======== GIVEN RECORDS ========

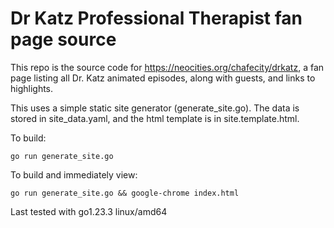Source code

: # Dr Katz Professional Therapist fan page source

This repo is the source code for https://neocities.org/chafecity/drkatz, a fan page
listing all Dr. Katz animated episodes, along with guests, and links to highlights.

This uses a simple static site generator (generate_site.go). The data is stored in
site_data.yaml, and the html template is in site.template.html.

To build:

    go run generate_site.go

To build and immediately view:

    go run generate_site.go && google-chrome index.html

Last tested with go1.23.3 linux/amd64

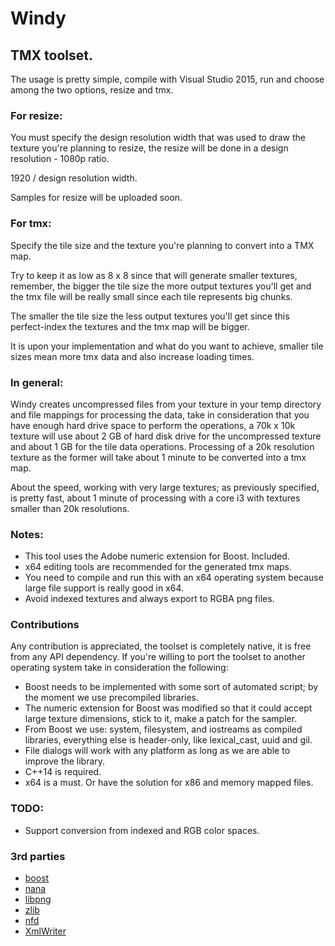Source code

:# Windy
## TMX toolset.

The usage is pretty simple, compile with Visual Studio 2015, run and choose among the two options, resize and tmx.

### For resize:
You must specify the design resolution width that was used to draw the texture you're planning to resize, the resize will be done in a design resolution - 1080p ratio.

1920 / design resolution width.

Samples for resize will be uploaded soon.

### For tmx:
Specify the tile size and the texture you're planning to convert into a TMX map.

Try to keep it as low as 8 x 8 since that will generate smaller textures, remember, the bigger the tile size the more output textures you'll get and the tmx file will be really small since each tile represents big chunks.

The smaller the tile size the less output textures you'll get since this perfect-index the textures and the tmx map will be bigger.

It is upon your implementation and what do you want to achieve, smaller tile sizes mean more tmx data and also increase loading times.

### In general:
Windy creates uncompressed files from your texture in your temp directory and file mappings for processing the data, take in consideration that you have enough hard drive space to perform the operations, a 70k x 10k texture will use about 2 GB of hard disk drive for the uncompressed texture and about 1 GB for the tile data operations. Processing of a 20k resolution texture as the former will take about 1 minute to be converted into a tmx map.

About the speed, working with very large textures; as previously specified, is pretty fast, about 1 minute of processing with a core i3 with textures smaller than 20k resolutions.

### Notes:
* This tool uses the Adobe numeric extension for Boost. Included.
* x64 editing tools are recommended for the generated tmx maps.
* You need to compile and run this with an x64 operating system because large file support is really good in x64.
* Avoid indexed textures and always export to RGBA png files.

### Contributions
Any contribution is appreciated, the toolset is completely native, it is free from any API dependency.
If you're willing to port the toolset to another operating system take in consideration the following:

* Boost needs to be implemented with some sort of automated script; by the moment we use precompiled libraries.  
* The numeric extension for Boost was modified so that it could accept large texture dimensions, stick to it, make a patch for the sampler.
* From Boost we use: system, filesystem, and iostreams as compiled libraries, everything else is header-only, like lexical_cast, uuid and gil.
* File dialogs will work with any platform as long as we are able to improve the library.
* C++14 is required.
* x64 is a must. Or have the solution for x86 and memory mapped files.

### TODO:
* Support conversion from indexed and RGB color spaces.

### 3rd parties
* [boost](http://www.boost.org/)
* [nana](http://www.nanapro.org)
* [libpng](http://libpng.org/pub/png/libpng.html)
* [zlib](http://zlib.net/)
* [nfd](https://github.com/mlabbe/nativefiledialog)
* [XmlWriter](http://www.codeproject.com/Articles/5588/Simple-C-class-for-XML-writing)
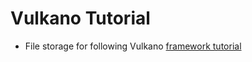 # Vulkano Tutorial
- File storage for following Vulkano [framework tutorial](http://vulkano.rs/guide/introduction)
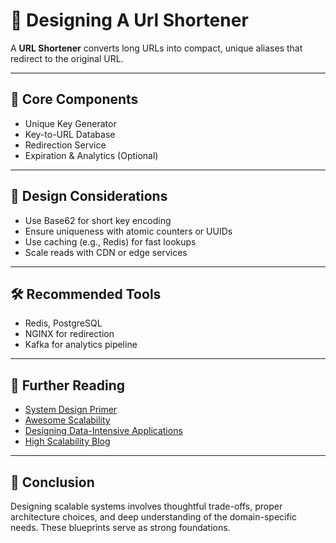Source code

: # 🧩 Designing A Url Shortener

A **URL Shortener** converts long URLs into compact, unique aliases that redirect to the original URL.

---

## 🧱 Core Components

- Unique Key Generator
- Key-to-URL Database
- Redirection Service
- Expiration & Analytics (Optional)

---

## 📐 Design Considerations

- Use Base62 for short key encoding
- Ensure uniqueness with atomic counters or UUIDs
- Use caching (e.g., Redis) for fast lookups
- Scale reads with CDN or edge services

---

## 🛠 Recommended Tools

- Redis, PostgreSQL
- NGINX for redirection
- Kafka for analytics pipeline


---

## 📘 Further Reading

- [System Design Primer](https://github.com/donnemartin/system-design-primer)
- [Awesome Scalability](https://github.com/binhnguyennus/awesome-scalability)
- [Designing Data-Intensive Applications](https://dataintensive.net/)
- [High Scalability Blog](http://highscalability.com/)

---

## 💬 Conclusion

Designing scalable systems involves thoughtful trade-offs, proper architecture choices, and deep understanding of the domain-specific needs. These blueprints serve as strong foundations.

========

WHAT THE TASK REQUIRES> Write out the data precisely as given, excluding the pictures.

SOLUTION TO THIS TASK>
Source code

: # Dr Katz Professional Therapist fan page source

This repo is the source code for https://neocities.org/chafecity/drkatz, a fan page
listing all Dr. Katz animated episodes, along with guests, and links to highlights.

This uses a simple static site generator (generate_site.go). The data is stored in
site_data.yaml, and the html template is in site.template.html.

To build:

    go run generate_site.go

To build and immediately view:

    go run generate_site.go && google-chrome index.html

Last tested with go1.23.3 linux/amd64

Source code

:# Windy
## TMX toolset.

The usage is pretty simple, compile with Visual Studio 2015, run and choose among the two options, resize and tmx.

### For resize:
You must specify the design resolution width that was used to draw the texture you're planning to resize, the resize will be done in a design resolution - 1080p ratio.

1920 / design resolution width.

Samples for resize will be uploaded soon.

### For tmx:
Specify the tile size and the texture you're planning to convert into a TMX map.

Try to keep it as low as 8 x 8 since that will generate smaller textures, remember, the bigger the tile size the more output textures you'll get and the tmx file will be really small since each tile represents big chunks.

The smaller the tile size the less output textures you'll get since this perfect-index the textures and the tmx map will be bigger.

It is upon your implementation and what do you want to achieve, smaller tile sizes mean more tmx data and also increase loading times.

### In general:
Windy creates uncompressed files from your texture in your temp directory and file mappings for processing the data, take in consideration that you have enough hard drive space to perform the operations, a 70k x 10k texture will use about 2 GB of hard disk drive for the uncompressed texture and about 1 GB for the tile data operations. Processing of a 20k resolution texture as the former will take about 1 minute to be converted into a tmx map.

About the speed, working with very large textures; as previously specified, is pretty fast, about 1 minute of processing with a core i3 with textures smaller than 20k resolutions.

### Notes:
* This tool uses the Adobe numeric extension for Boost. Included.
* x64 editing tools are recommended for the generated tmx maps.
* You need to compile and run this with an x64 operating system because large file support is really good in x64.
* Avoid indexed textures and always export to RGBA png files.

### Contributions
Any contribution is appreciated, the toolset is completely native, it is free from any API dependency.
If you're willing to port the toolset to another operating system take in consideration the following:

* Boost needs to be implemented with some sort of automated script; by the moment we use precompiled libraries.  
* The numeric extension for Boost was modified so that it could accept large texture dimensions, stick to it, make a patch for the sampler.
* From Boost we use: system, filesystem, and iostreams as compiled libraries, everything else is header-only, like lexical_cast, uuid and gil.
* File dialogs will work with any platform as long as we are able to improve the library.
* C++14 is required.
* x64 is a must. Or have the solution for x86 and memory mapped files.

### TODO:
* Support conversion from indexed and RGB color spaces.

### 3rd parties
* [boost](http://www.boost.org/)
* [nana](http://www.nanapro.org)
* [libpng](http://libpng.org/pub/png/libpng.html)
* [zlib](http://zlib.net/)
* [nfd](https://github.com/mlabbe/nativefiledialog)
* [XmlWriter](http://www.codeproject.com/Articles/5588/Simple-C-class-for-XML-writing)
 # Vulkano Tutorial
- File storage for following Vulkano [framework tutorial](http://vulkano.rs/guide/introduction)
Source code

: # 🧩 Designing A Url Shortener

A **URL Shortener** converts long URLs into compact, unique aliases that redirect to the original URL.

---

## 🧱 Core Components

- Unique Key Generator
- Key-to-URL Database
- Redirection Service
- Expiration & Analytics (Optional)

---

## 📐 Design Considerations

- Use Base62 for short key encoding
- Ensure uniqueness with atomic counters or UUIDs
- Use caching (e.g., Redis) for fast lookups
- Scale reads with CDN or edge services

---

## 🛠 Recommended Tools

- Redis, PostgreSQL
- NGINX for redirection
- Kafka for analytics pipeline


---

## 📘 Further Reading

- [System Design Primer](https://github.com/donnemartin/system-design-primer)
- [Awesome Scalability](https://github.com/binhnguyennus/awesome-scalability)
- [Designing Data-Intensive Applications](https://dataintensive.net/)
- [High Scalability Blog](http://highscalability.com/)

---

## 💬 Conclusion

Designing scalable systems involves thoughtful trade-offs, proper architecture choices, and deep understanding of the domain-specific needs. These blueprints serve as strong foundations.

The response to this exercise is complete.